De naam van God en Alfonso de Zamora’s bijdrage aan een zuivere grondtekst

De naam van God en Alfonso de Zamora’s bijdrage aan een zuivere grondtekst

De naam van God en Alfonso de Zamora’s bijdrage aan een zuivere grondtekst

IN 1492 vaardigden Ferdinand en Isabella, de koning en koningin van Spanje, een edict uit: „Wij bevelen dat alle Joden en Jodinnen (...) eind juli van dit jaar al onze koninkrijken en domeinen verlaten, samen met hun zoons en dochters en bedienden en alle Joodse gezinsleden, zowel groot als klein, ongeacht hun leeftijd, en dat ze niet moeten proberen terug te komen.”

Dat verdrijvingsedict gaf elke joodse familie in Spanje een keus: in ballingschap gaan of hun geloof afzweren. De rabbi Juan de Zamora zal het misschien een betere optie gevonden hebben zich tot het katholicisme te bekeren en in Spanje te blijven, waar zijn voorouders al generaties lang woonden. Gezien zijn Joodse achtergrond heeft hij zijn zoon Alfonso mogelijk naar de beroemde school voor Hebreeuwse studies in Zamora gestuurd. Later maakte Alfonso een grondige studie van Latijn, Grieks en Aramees. Na zijn opleiding ging hij Hebreeuws onderwijzen aan de universiteit van Salamanca. Al gauw begonnen Bijbelgeleerden in heel Europa voordeel te trekken van zijn talenkennis.

In 1512 werd Alfonso de Zamora door de nieuwe universiteit van Alcalá de Henares benoemd als hoogleraar Hebreeuwse studies. Omdat Zamora een van de belangrijkste wetenschappers van zijn tijd was, riep kardinaal Jiménez de Cisneros, de stichter van de universiteit, zijn hulp in bij het samenstellen van de waardevolle Complutenzer polyglot. Deze zesdelige Bijbel bevat de heilige tekst in het Hebreeuws, Grieks en Latijn, en ook gedeelten in het Aramees. *

Over dit project zegt de Bijbelgeleerde Mariano Revilla Rico: „Van de drie Joodse bekeerlingen die met de kardinaal [Cisneros] samenwerkten, wordt Alfonso de Zamora het meest geprezen; hij was taalkundige, filosoof en gespecialiseerd in de Talmoed, en daarnaast nog een groot kenner van het Latijn, Grieks, Hebreeuws en Aramees.” Door zijn studie kwam Zamora tot de conclusie dat voor een nauwkeurige vertaling van de Bijbel een uitgebreide kennis van de oorspronkelijke oude talen vereist is. Hij werd zelfs een van de belangrijkste promotors van de opleving van Bijbelwetenschappen aan het begin van de zestiende eeuw.
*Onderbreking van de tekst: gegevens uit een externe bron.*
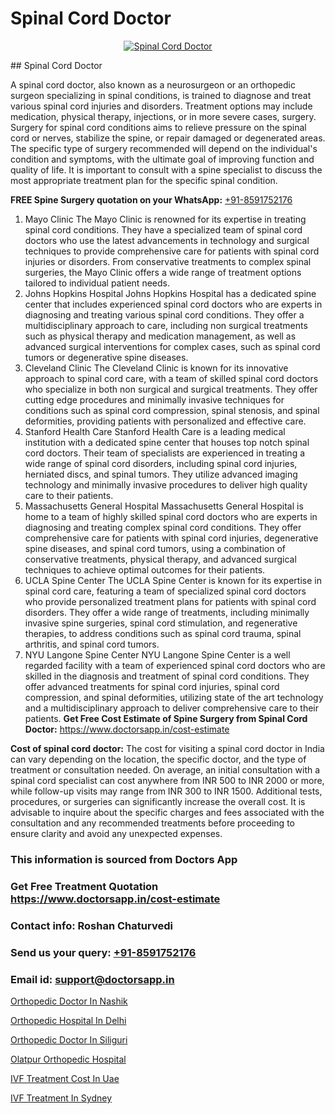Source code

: # Spinal Cord Doctor

<p align="center">
  <a href="null">
    <img src="null" alt="Spinal Cord Doctor">
  </a>
</p>
## Spinal Cord Doctor

A spinal cord doctor, also known as a neurosurgeon or an orthopedic surgeon specializing in spinal conditions, is trained to diagnose and treat various spinal cord injuries and disorders. Treatment options may include medication, physical therapy, injections, or in more severe cases, surgery. Surgery for spinal cord conditions aims to relieve pressure on the spinal cord or nerves, stabilize the spine, or repair damaged or degenerated areas. The specific type of surgery recommended will depend on the individual's condition and symptoms, with the ultimate goal of improving function and quality of life. It is important to consult with a spine specialist to discuss the most appropriate treatment plan for the specific spinal condition.

**FREE Spine Surgery quotation on your WhatsApp:**  [+91-8591752176](https://api.whatsapp.com/send?phone=8591752176)

1) Mayo Clinic   The Mayo Clinic is renowned for its expertise in treating spinal cord conditions. They have a specialized team of spinal cord doctors who use the latest advancements in technology and surgical techniques to provide comprehensive care for patients with spinal cord injuries or disorders. From conservative treatments to complex spinal surgeries, the Mayo Clinic offers a wide range of treatment options tailored to individual patient needs.
2) Johns Hopkins Hospital   Johns Hopkins Hospital has a dedicated spine center that includes experienced spinal cord doctors who are experts in diagnosing and treating various spinal cord conditions. They offer a multidisciplinary approach to care, including non surgical treatments such as physical therapy and medication management, as well as advanced surgical interventions for complex cases, such as spinal cord tumors or degenerative spine diseases.
3) Cleveland Clinic   The Cleveland Clinic is known for its innovative approach to spinal cord care, with a team of skilled spinal cord doctors who specialize in both non surgical and surgical treatments. They offer cutting edge procedures and minimally invasive techniques for conditions such as spinal cord compression, spinal stenosis, and spinal deformities, providing patients with personalized and effective care.
4) Stanford Health Care   Stanford Health Care is a leading medical institution with a dedicated spine center that houses top notch spinal cord doctors. Their team of specialists are experienced in treating a wide range of spinal cord disorders, including spinal cord injuries, herniated discs, and spinal tumors. They utilize advanced imaging technology and minimally invasive procedures to deliver high quality care to their patients.
5) Massachusetts General Hospital   Massachusetts General Hospital is home to a team of highly skilled spinal cord doctors who are experts in diagnosing and treating complex spinal cord conditions. They offer comprehensive care for patients with spinal cord injuries, degenerative spine diseases, and spinal cord tumors, using a combination of conservative treatments, physical therapy, and advanced surgical techniques to achieve optimal outcomes for their patients.
6) UCLA Spine Center   The UCLA Spine Center is known for its expertise in spinal cord care, featuring a team of specialized spinal cord doctors who provide personalized treatment plans for patients with spinal cord disorders. They offer a wide range of treatments, including minimally invasive spine surgeries, spinal cord stimulation, and regenerative therapies, to address conditions such as spinal cord trauma, spinal arthritis, and spinal cord tumors.
7) NYU Langone Spine Center   NYU Langone Spine Center is a well regarded facility with a team of experienced spinal cord doctors who are skilled in the diagnosis and treatment of spinal cord conditions. They offer advanced treatments for spinal cord injuries, spinal cord compression, and spinal deformities, utilizing state of the art technology and a multidisciplinary approach to deliver comprehensive care to their patients.
**Get Free Cost Estimate of Spine Surgery from Spinal Cord Doctor:** https://www.doctorsapp.in/cost-estimate

**Cost of spinal cord doctor:**
The cost for visiting a spinal cord doctor in India can vary depending on the location, the specific doctor, and the type of treatment or consultation needed. On average, an initial consultation with a spinal cord specialist can cost anywhere from INR 500 to INR 2000 or more, while follow-up visits may range from INR 300 to INR 1500. Additional tests, procedures, or surgeries can significantly increase the overall cost. It is advisable to inquire about the specific charges and fees associated with the consultation and any recommended treatments before proceeding to ensure clarity and avoid any unexpected expenses.

### This information is sourced from Doctors App 
### Get Free Treatment Quotation https://www.doctorsapp.in/cost-estimate
### Contact info: Roshan Chaturvedi 
### Send us your query: [+91-8591752176](https://api.whatsapp.com/send?phone=8591752176) 
### Email id: support@doctorsapp.in

[Orthopedic Doctor In Nashik](https://www.linkedin.com/pulse/orthopedic-doctor-nashik-doctorsapp-united-arab-emirates-dok7e?trackingId=THM0QSOzU1MT87Dd2T1jSg%3D%3D&lipi=urn%3Ali%3Apage%3Ad_flagship3_company_admin%3BSXrbBuk4SwWZ8nIcZ2zSvw%3D%3D)

[Orthopedic Hospital In Delhi](https://www.linkedin.com/pulse/best-orthopedic-surgeon-delhi-doctorsapp-chittagong-74wee?trackingId=NJ%2Fl3Tt0YI20Gc0FX374Uw%3D%3D&lipi=urn%3Ali%3Apage%3Ad_flagship3_company_admin%3BUjs5mcUZR9ewYOKOFkpg2w%3D%3D)

[Orthopedic Doctor In Siliguri](https://medium.com/@vimalrana22/orthopedic-doctor-in-siliguri-944db1fb89cc)

[Olatpur Orthopedic Hospital](https://medium.com/@manish632504/olatpur-orthopedic-hospital-e57f043c01d2)

[IVF Treatment Cost In Uae](https://doctors-apps.github.io/doctorsapp/ivf-treatment-cost-in-uae)

[IVF Treatment In Sydney](https://doctors-apps.github.io/doctorsapp/ivf-treatment-in-sydney)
Maar Zamora leefde in een moeilijke tijd en op een gevaarlijke plek voor het promoten van Bijbelwetenschappen. De Spaanse inquisitie was volop aan de gang, en de katholieke kerk bezag de Latijnse Vulgaat als de enige echte ’geautoriseerde’ Bijbelvertaling. Toch wisten katholieke geleerden al sinds de middeleeuwen dat de Latijnse tekst van de Vulgaat allesbehalve volmaakt was. Aan het begin van de zestiende eeuw namen Alfonso de Zamora en anderen het op zich daar iets aan te doen.

’Redding vroeg om een vertaling’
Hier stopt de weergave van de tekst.